When we’re shopping for games at thrift, we usually pass over copies whose boxes are well-worn. Torn corners and frayed edges usually means the contents will be in the same condition or pieces will be missing. We’re fine with that as it means the game was played a lot. We have just decided that they don’t make for good photographs for SahmReviews.
For whatever reason, when we spotted a copy of Domingo at our local Goodwill, we picked it up anyhow. The box was tattered and looked like it was about to completely fall apart. But a quick glance at the contents made us realize the game hadn’t been played much at all. Everything was there except for the instructions, so this copy must’ve spent its life on a closet shelf underneath another game that was pulled out and put back quite often. Always a bridesmaid…
Domingo is a quick game that claims to be a mixture of Dominoes and Bingo. For the Dominoes portion, each cardboard tile has a set of two pip groups that touch all four sides. The Bingo half of the game is the requirement to be the first to get five in a row.
Each player receives a plastic tray and the 100 cardboard tiles are spread out face down in the center of the play area. On your turn you will draw one tile and place it in your tray in one of the 25 pre-molded spots. Turn then passes to the next player clockwise.
On subsequent turns you will do the same thing, but if you have a tile that matches an edge of one of your previously-played tiles, you’ll want to lay it adjacent to that matching piece. As previously mentioned, your goal is to be the first player to line up five in a row across your board and yell out “Domingo”!

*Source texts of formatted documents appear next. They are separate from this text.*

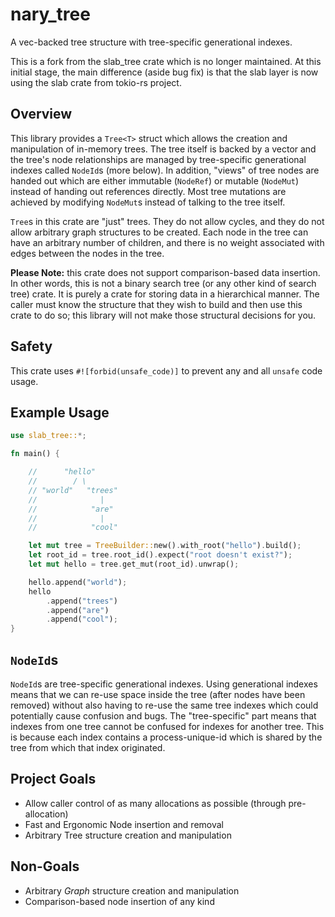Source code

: # nary_tree

A vec-backed tree structure with tree-specific generational indexes.

This is a fork from the slab_tree crate which is no longer maintained.
At this initial stage, the main difference (aside bug fix) is that the slab layer is now using the
slab crate from tokio-rs project.

## Overview

This library provides a `Tree<T>` struct which allows the creation and manipulation of in-memory trees.
The tree itself is backed by a vector and the tree's node relationships are managed by tree-specific
generational indexes called `NodeId`s (more below). In addition, "views" of tree nodes are handed out
which are either immutable (`NodeRef`) or mutable (`NodeMut`) instead of handing out references
directly. Most tree mutations are achieved by modifying `NodeMut`s instead of talking to the tree
itself.

`Tree`s in this crate are "just" trees. They do not allow cycles, and they do not allow arbitrary
graph structures to be created. Each node in the tree can have an arbitrary number of children, and
there is no weight associated with edges between the nodes in the tree.

**Please Note:** this crate does not support comparison-based data insertion. In other words, this is
not a binary search tree (or any other kind of search tree) crate. It is purely a crate for storing
data in a hierarchical manner. The caller must know the structure that they wish to build and then use
this crate to do so; this library will not make those structural decisions for you.

## Safety
This crate uses `#![forbid(unsafe_code)]` to prevent any and all `unsafe` code usage.

## Example Usage
```rust
use slab_tree::*;

fn main() {

    //      "hello"
    //        / \
    // "world"   "trees"
    //              |
    //            "are"
    //              |
    //            "cool"

    let mut tree = TreeBuilder::new().with_root("hello").build();
    let root_id = tree.root_id().expect("root doesn't exist?");
    let mut hello = tree.get_mut(root_id).unwrap();

    hello.append("world");
    hello
        .append("trees")
        .append("are")
        .append("cool");
}
```

## `NodeId`s
`NodeId`s are tree-specific generational indexes. Using generational indexes means that we can re-use
space inside the tree (after nodes have been removed) without also having to re-use the same tree
indexes which could potentially cause confusion and bugs. The "tree-specific" part means that indexes
from one tree cannot be confused for indexes for another tree. This is because each index contains a
process-unique-id which is shared by the tree from which that index originated.

## Project Goals
* Allow caller control of as many allocations as possible (through pre-allocation)
* Fast and Ergonomic Node insertion and removal
* Arbitrary Tree structure creation and manipulation

## Non-Goals
* Arbitrary _Graph_ structure creation and manipulation
* Comparison-based node insertion of any kind
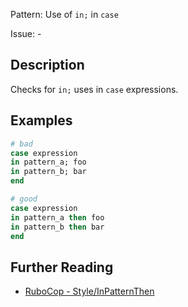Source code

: Pattern: Use of `in;` in `case` 

Issue: -

## Description

Checks for `in;` uses in `case` expressions.

## Examples

```ruby
# bad
case expression
in pattern_a; foo
in pattern_b; bar
end

# good
case expression
in pattern_a then foo
in pattern_b then bar
end
```

## Further Reading

* [RuboCop - Style/InPatternThen](https://docs.rubocop.org/rubocop/cops_style.html#styleinpatternthen)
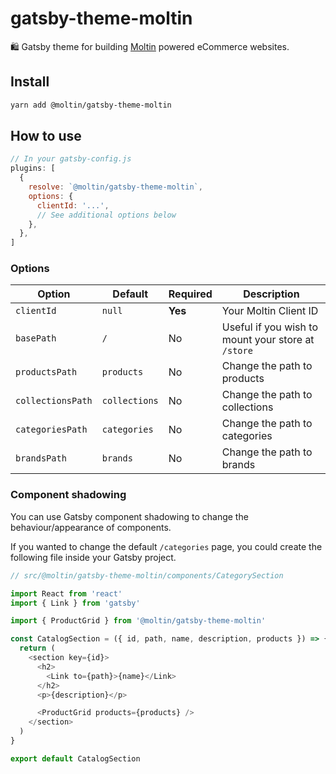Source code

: # gatsby-theme-moltin

🛍 Gatsby theme for building [Moltin](https://moltin.com) powered eCommerce websites.

## Install

```sh
yarn add @moltin/gatsby-theme-moltin
```

## How to use

```js
// In your gatsby-config.js
plugins: [
  {
    resolve: `@moltin/gatsby-theme-moltin`,
    options: {
      clientId: '...',
      // See additional options below
    },
  },
]
```

### Options

| Option            | Default       | Required | Description                                        |
| ----------------- | ------------- | -------- | -------------------------------------------------- |
| `clientId`        | `null`        | **Yes**  | Your Moltin Client ID                              |
| `basePath`        | `/`           | No       | Useful if you wish to mount your store at `/store` |
| `productsPath`    | `products`    | No       | Change the path to products                        |
| `collectionsPath` | `collections` | No       | Change the path to collections                     |
| `categoriesPath`  | `categories`  | No       | Change the path to categories                      |
| `brandsPath`      | `brands`      | No       | Change the path to brands                          |

### Component shadowing

You can use Gatsby component shadowing to change the behaviour/appearance of components.

If you wanted to change the default `/categories` page, you could create the following file inside your Gatsby project.

```js
// src/@moltin/gatsby-theme-moltin/components/CategorySection

import React from 'react'
import { Link } from 'gatsby'

import { ProductGrid } from '@moltin/gatsby-theme-moltin'

const CatalogSection = ({ id, path, name, description, products }) => {
  return (
    <section key={id}>
      <h2>
        <Link to={path}>{name}</Link>
      </h2>
      <p>{description}</p>

      <ProductGrid products={products} />
    </section>
  )
}

export default CatalogSection
```
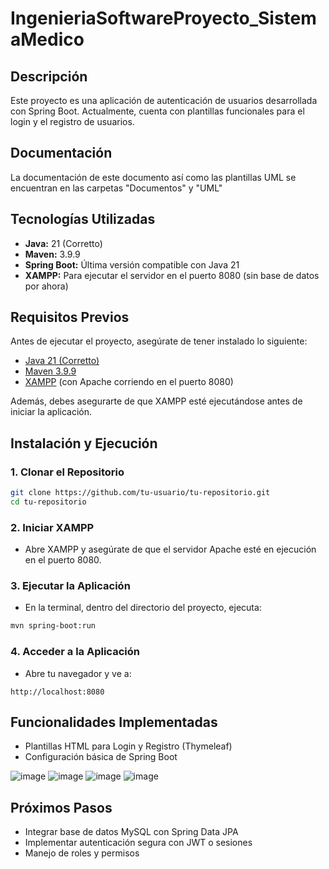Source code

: # IngenieriaSoftwareProyecto_SistemaMedico

## Descripción
Este proyecto es una aplicación de autenticación de usuarios desarrollada con Spring Boot. Actualmente, cuenta con plantillas funcionales para el login y el registro de usuarios.

## Documentación
La documentación de este documento así como las plantillas UML se encuentran en las carpetas "Documentos" y "UML"

## Tecnologías Utilizadas
- **Java:** 21 (Corretto)
- **Maven:** 3.9.9
- **Spring Boot:** Última versión compatible con Java 21
- **XAMPP:** Para ejecutar el servidor en el puerto 8080 (sin base de datos por ahora)

## Requisitos Previos
Antes de ejecutar el proyecto, asegúrate de tener instalado lo siguiente:
- [Java 21 (Corretto)](https://docs.aws.amazon.com/corretto/latest/corretto-21-ug/downloads-list.html)
- [Maven 3.9.9](https://maven.apache.org/download.cgi)
- [XAMPP](https://www.apachefriends.org/es/index.html) (con Apache corriendo en el puerto 8080)

Además, debes asegurarte de que XAMPP esté ejecutándose antes de iniciar la aplicación.

## Instalación y Ejecución
### 1. Clonar el Repositorio
   ```bash
   git clone https://github.com/tu-usuario/tu-repositorio.git
   cd tu-repositorio
   ```

### 2. Iniciar XAMPP
   - Abre XAMPP y asegúrate de que el servidor Apache esté en ejecución en el puerto 8080.

### 3. Ejecutar la Aplicación
   - En la terminal, dentro del directorio del proyecto, ejecuta:
   ```bash
   mvn spring-boot:run
   ```
   
### 4. Acceder a la Aplicación
   - Abre tu navegador y ve a:
   ```
   http://localhost:8080
   ```

## Funcionalidades Implementadas
- Plantillas HTML para Login y Registro (Thymeleaf)
- Configuración básica de Spring Boot

![image](https://github.com/user-attachments/assets/9c7f65f2-cd65-4ce7-a9ed-c31090b30e6c)
![image](https://github.com/user-attachments/assets/486dbe72-090a-4e51-8c57-87fb9e8aff32)
![image](https://github.com/user-attachments/assets/23f0aae0-c8c2-4baf-9af4-928c32b8dcef)
![image](https://github.com/user-attachments/assets/d2ccc650-64ac-4c83-b7cc-e4472d33aab9)


## Próximos Pasos
- Integrar base de datos MySQL con Spring Data JPA
- Implementar autenticación segura con JWT o sesiones
- Manejo de roles y permisos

You can expect a round of Domingo to last only around five minutes before someone completes their row. An entire game is played over multiple rounds until one player wins a total of five times. Alternate rules allow for scoring where you receive points for a winning round. The amount is determined by the number of total tiles on your board – the more tiles you needed, the fewer points you’ll receive. For simplicity’s sake, we elected to just play by number of rounds won.
If you want a copy of Domingo for yourself, the most affordable examples can be found on eBay in much better condition than ours. I would hesitate paying more than about $10 shipped, so hold out for a bargain. In theory you could probably play the game with a standard set of dominoes if you were so inclined, but for a few dollars the actual game is probably worth it.
What’s your favorite version of Dominoes?